The station, located about 15 miles west of Farmington, committed to closing two of its units in a 2015 agreement with the New Mexico Public Regulation Commission and the U.S. Environmental Protection Agency in order to comply with federal haze regulations set by the Clean Air Act, according to Dan Ware, spokesman for majority owner the Public Service Company of New Mexico.
The agreement required the plant to shut down units 2 and 3 by Dec. 31, which gave PNM time to prepare for the closure in terms of employment, Ware said. No plant employees will be laid off because of this week’s closures.
“That was part of the agreement that we made with the state and the EPA — that there were no layoffs associated with this plan (to shut down units 2 and 3),” Ware said.
Plant officials have plans to retire the remaining units before the end of 2022. Internal review and analysis by PNM showed that retiring the rest of the coal-fired plant and relying on natural gas and nuclear power “would be more of a cost benefit for customers” than continuing with coal, primarily because market prices and trends, Ware said.
Ware said the retirement plan for those units is not finalized yet. PMN submitted plans to the PRC for approval in July.
The closure may affect other companies in the region. The Westmoreland Coal Co. is an Englewood, Colo.-based mining company that operates 17 coal mines in North America, including the San Juan Mine, which is the sole supplier of coal for the San Juan Generating Station. Though Westmoreland did not respond to requests for comment, Warren Unsicker, CEO of Four Corners Economic Development, said Westmoreland “did have some reductions earlier in the year in preparation” for the partial closure.
For the most part, the Four Corners community has seen the closure coming and has been able to respond, Unsicker said.
“This has been something that’s been planned for a while now, so it wasn’t necessarily a shock,” Unsicker said. “… While it is obviously not ideal, this was a planned reduction and a planned shutdown that both the mine and the plant have been working towards over the last year or so."
Ware said PNM is working with state legislators, local officials and community groups to help mitigate the impact of the plant’s retirement. Though he couldn’t share any upcoming plans, Ware said PNM has made efforts to help educate members of the plant's workforce, many of whom are also members of the Navajo Nation, through the PNM-Navajo Nation Workforce Training Program.
Unsicker said there likely won’t be a single company, field or industry that will replace the coal industry in Four Corners, which long has been a source of economic stability in a region that relies heavily on the volatile oil and gas industry.
“There aren’t a lot of one-to-one matches for the skills sets and the job levels that are currently in the power generating station or of that magnitude, so we really look toward diversification and creation of jobs in industry sectors that are either separate from or not affected by energy markets,” Unsicker said.
Local leaders in government, business and economics are eyeing a number of potential industries to attract to the area to fill the void created not only from the coal plant’s retirement, but from a slump in the oil and gas industry.
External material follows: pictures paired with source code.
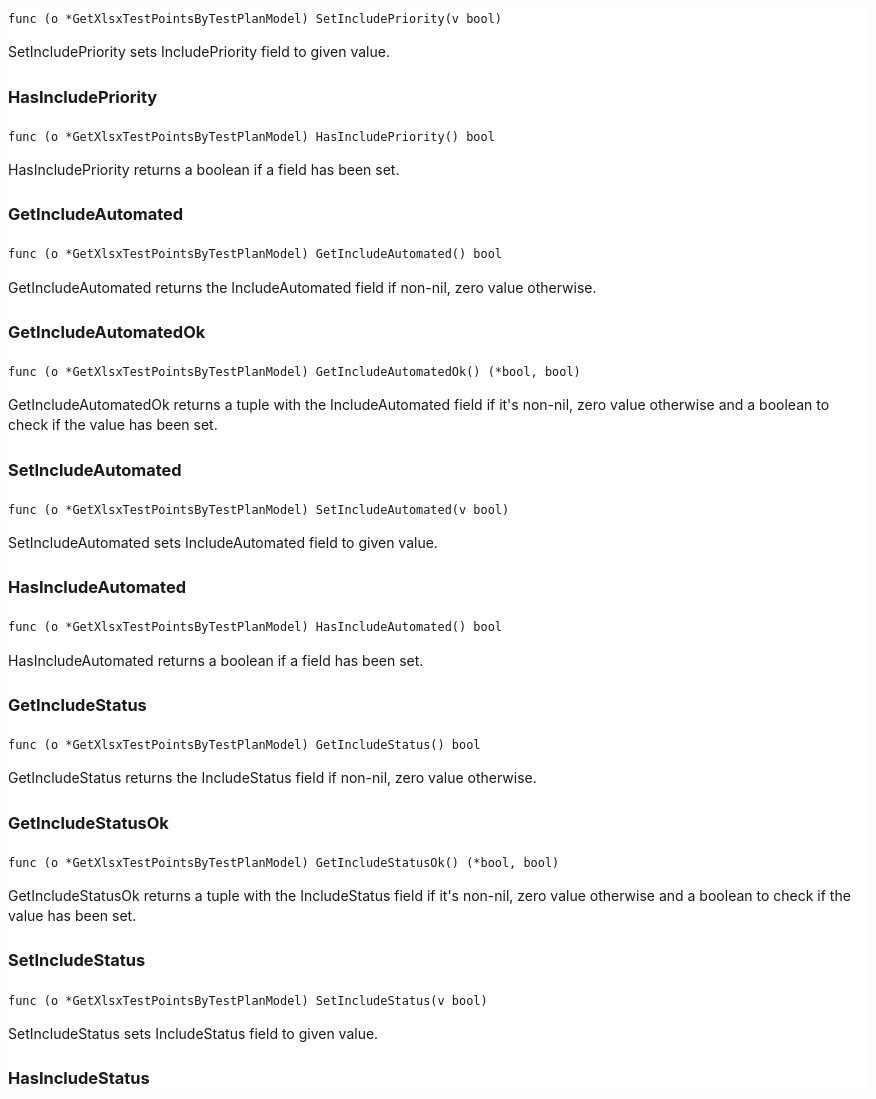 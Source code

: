 `func (o *GetXlsxTestPointsByTestPlanModel) SetIncludePriority(v bool)`

SetIncludePriority sets IncludePriority field to given value.

### HasIncludePriority

`func (o *GetXlsxTestPointsByTestPlanModel) HasIncludePriority() bool`

HasIncludePriority returns a boolean if a field has been set.

### GetIncludeAutomated

`func (o *GetXlsxTestPointsByTestPlanModel) GetIncludeAutomated() bool`

GetIncludeAutomated returns the IncludeAutomated field if non-nil, zero value otherwise.

### GetIncludeAutomatedOk

`func (o *GetXlsxTestPointsByTestPlanModel) GetIncludeAutomatedOk() (*bool, bool)`

GetIncludeAutomatedOk returns a tuple with the IncludeAutomated field if it's non-nil, zero value otherwise
and a boolean to check if the value has been set.

### SetIncludeAutomated

`func (o *GetXlsxTestPointsByTestPlanModel) SetIncludeAutomated(v bool)`

SetIncludeAutomated sets IncludeAutomated field to given value.

### HasIncludeAutomated

`func (o *GetXlsxTestPointsByTestPlanModel) HasIncludeAutomated() bool`

HasIncludeAutomated returns a boolean if a field has been set.

### GetIncludeStatus

`func (o *GetXlsxTestPointsByTestPlanModel) GetIncludeStatus() bool`

GetIncludeStatus returns the IncludeStatus field if non-nil, zero value otherwise.

### GetIncludeStatusOk

`func (o *GetXlsxTestPointsByTestPlanModel) GetIncludeStatusOk() (*bool, bool)`

GetIncludeStatusOk returns a tuple with the IncludeStatus field if it's non-nil, zero value otherwise
and a boolean to check if the value has been set.

### SetIncludeStatus

`func (o *GetXlsxTestPointsByTestPlanModel) SetIncludeStatus(v bool)`

SetIncludeStatus sets IncludeStatus field to given value.

### HasIncludeStatus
Unsicker said ideas being considered include agriculture, manufacturing, outdoors and adventure tourism, and server farms or technology infrastructure.
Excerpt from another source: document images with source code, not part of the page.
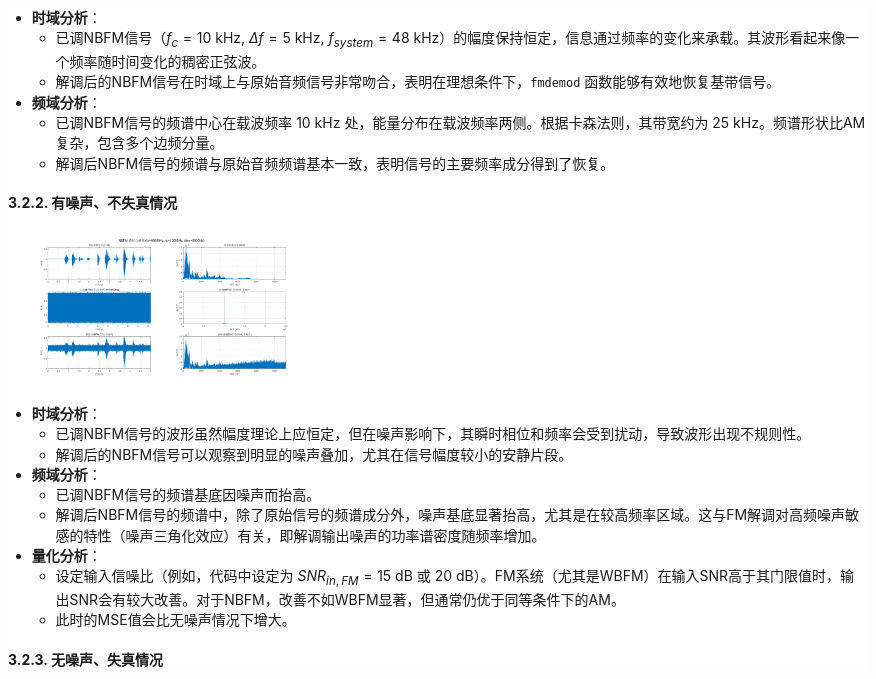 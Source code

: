 - **时域分析**：
  - 已调NBFM信号（$f_c=10 \text{ kHz}$, $\Delta f=5 \text{ kHz}$, $f_{system}=48 \text{ kHz}$）的幅度保持恒定，信息通过频率的变化来承载。其波形看起来像一个频率随时间变化的稠密正弦波。
  - 解调后的NBFM信号在时域上与原始音频信号非常吻合，表明在理想条件下，`fmdemod` 函数能够有效地恢复基带信号。
- **频域分析**：
  - 已调NBFM信号的频谱中心在载波频率 $10 \text{ kHz}$ 处，能量分布在载波频率两侧。根据卡森法则，其带宽约为 $25 \text{ kHz}$。频谱形状比AM复杂，包含多个边频分量。
  - 解调后NBFM信号的频谱与原始音频频谱基本一致，表明信号的主要频率成分得到了恢复。

#### 3.2.2. 有噪声、不失真情况

<img src="9c8655d8a3f84e7c89bbb4e363cdca52.png" alt="FM_有噪声_不失真.png" style="zoom:30%;" />

- **时域分析**：
  - 已调NBFM信号的波形虽然幅度理论上应恒定，但在噪声影响下，其瞬时相位和频率会受到扰动，导致波形出现不规则性。
  - 解调后的NBFM信号可以观察到明显的噪声叠加，尤其在信号幅度较小的安静片段。
- **频域分析**：
  - 已调NBFM信号的频谱基底因噪声而抬高。
  - 解调后NBFM信号的频谱中，除了原始信号的频谱成分外，噪声基底显著抬高，尤其是在较高频率区域。这与FM解调对高频噪声敏感的特性（噪声三角化效应）有关，即解调输出噪声的功率谱密度随频率增加。
- **量化分析**：
  - 设定输入信噪比（例如，代码中设定为 $SNR_{in,FM} = 15 \text{ dB}$ 或 $20 \text{ dB}$）。FM系统（尤其是WBFM）在输入SNR高于其门限值时，输出SNR会有较大改善。对于NBFM，改善不如WBFM显著，但通常仍优于同等条件下的AM。
  - 此时的MSE值会比无噪声情况下增大。

#### 3.2.3. 无噪声、失真情况
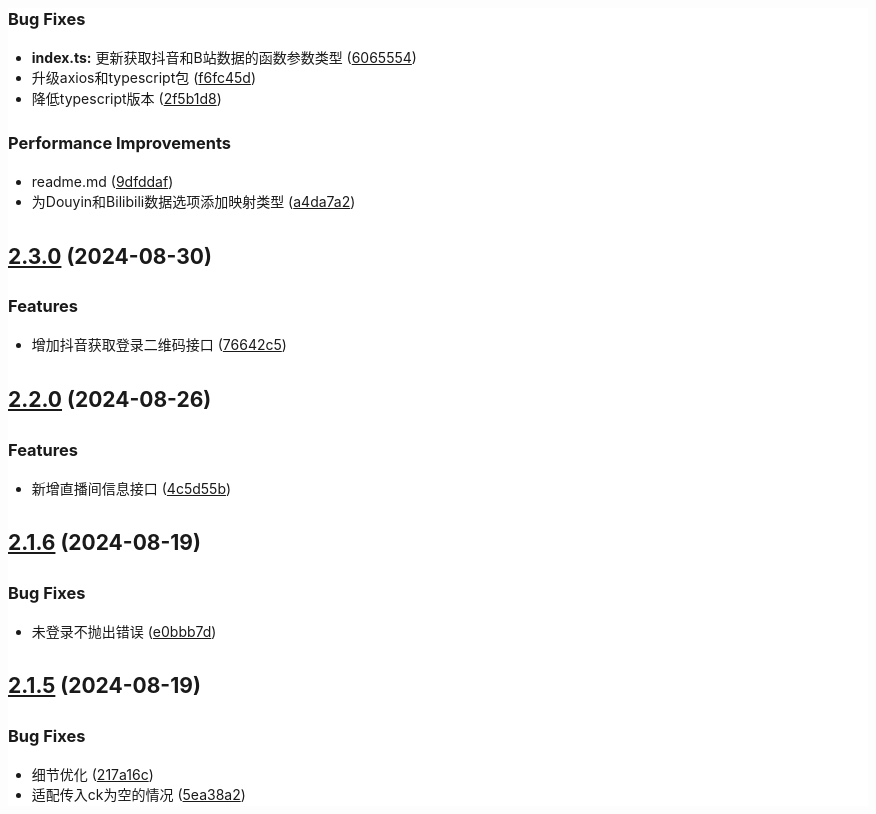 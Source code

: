 
### Bug Fixes

* **index.ts:** 更新获取抖音和B站数据的函数参数类型 ([6065554](https://github.com/ikenxuan/amagi/commit/60655546de1412f1b929b49e04d6513b58250b17))
* 升级axios和typescript包 ([f6fc45d](https://github.com/ikenxuan/amagi/commit/f6fc45d8571a0ed1c6468effbf655e49c8632804))
* 降低typescript版本 ([2f5b1d8](https://github.com/ikenxuan/amagi/commit/2f5b1d8adc435733f795277e118ce1441aebc39a))


### Performance Improvements

* readme.md ([9dfddaf](https://github.com/ikenxuan/amagi/commit/9dfddafb703aa9c6a0fed743d5c78ca620eb15d5))
* 为Douyin和Bilibili数据选项添加映射类型 ([a4da7a2](https://github.com/ikenxuan/amagi/commit/a4da7a265b04c67169d48d013dba0bd5a19fbcc5))

## [2.3.0](https://github.com/ikenxuan/amagi/compare/v2.2.0...v2.3.0) (2024-08-30)


### Features

* 增加抖音获取登录二维码接口 ([76642c5](https://github.com/ikenxuan/amagi/commit/76642c59048eb17ad048bd2c1da135cd0675f47c))

## [2.2.0](https://github.com/ikenxuan/amagi/compare/v2.1.6...v2.2.0) (2024-08-26)


### Features

* 新增直播间信息接口 ([4c5d55b](https://github.com/ikenxuan/amagi/commit/4c5d55bfb49bca54b6016842114021532262a662))

## [2.1.6](https://github.com/ikenxuan/amagi/compare/v2.1.5...v2.1.6) (2024-08-19)


### Bug Fixes

* 未登录不抛出错误 ([e0bbb7d](https://github.com/ikenxuan/amagi/commit/e0bbb7d8e16380ca5e1a5b72481fe0a4ea3679ce))

## [2.1.5](https://github.com/ikenxuan/amagi/compare/v2.1.4...v2.1.5) (2024-08-19)


### Bug Fixes

* 细节优化 ([217a16c](https://github.com/ikenxuan/amagi/commit/217a16c31c6fad5b57b744ccc19b74ea5040097b))
* 适配传入ck为空的情况 ([5ea38a2](https://github.com/ikenxuan/amagi/commit/5ea38a248b7ad2ce97f690992619689568173144))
“It’s not all doom and gloom,” Unsicker said. “We have a lot of potential here in the Four Corners region and a lot of assets that we are just not fully tapping at this point. It’s going to be in part attraction of businesses, but also growth of businesses here in the community — entrepreneurs that are willing to look at potential opportunities and take a risk and hopefully create jobs not only for themselves, but for the community as a whole.”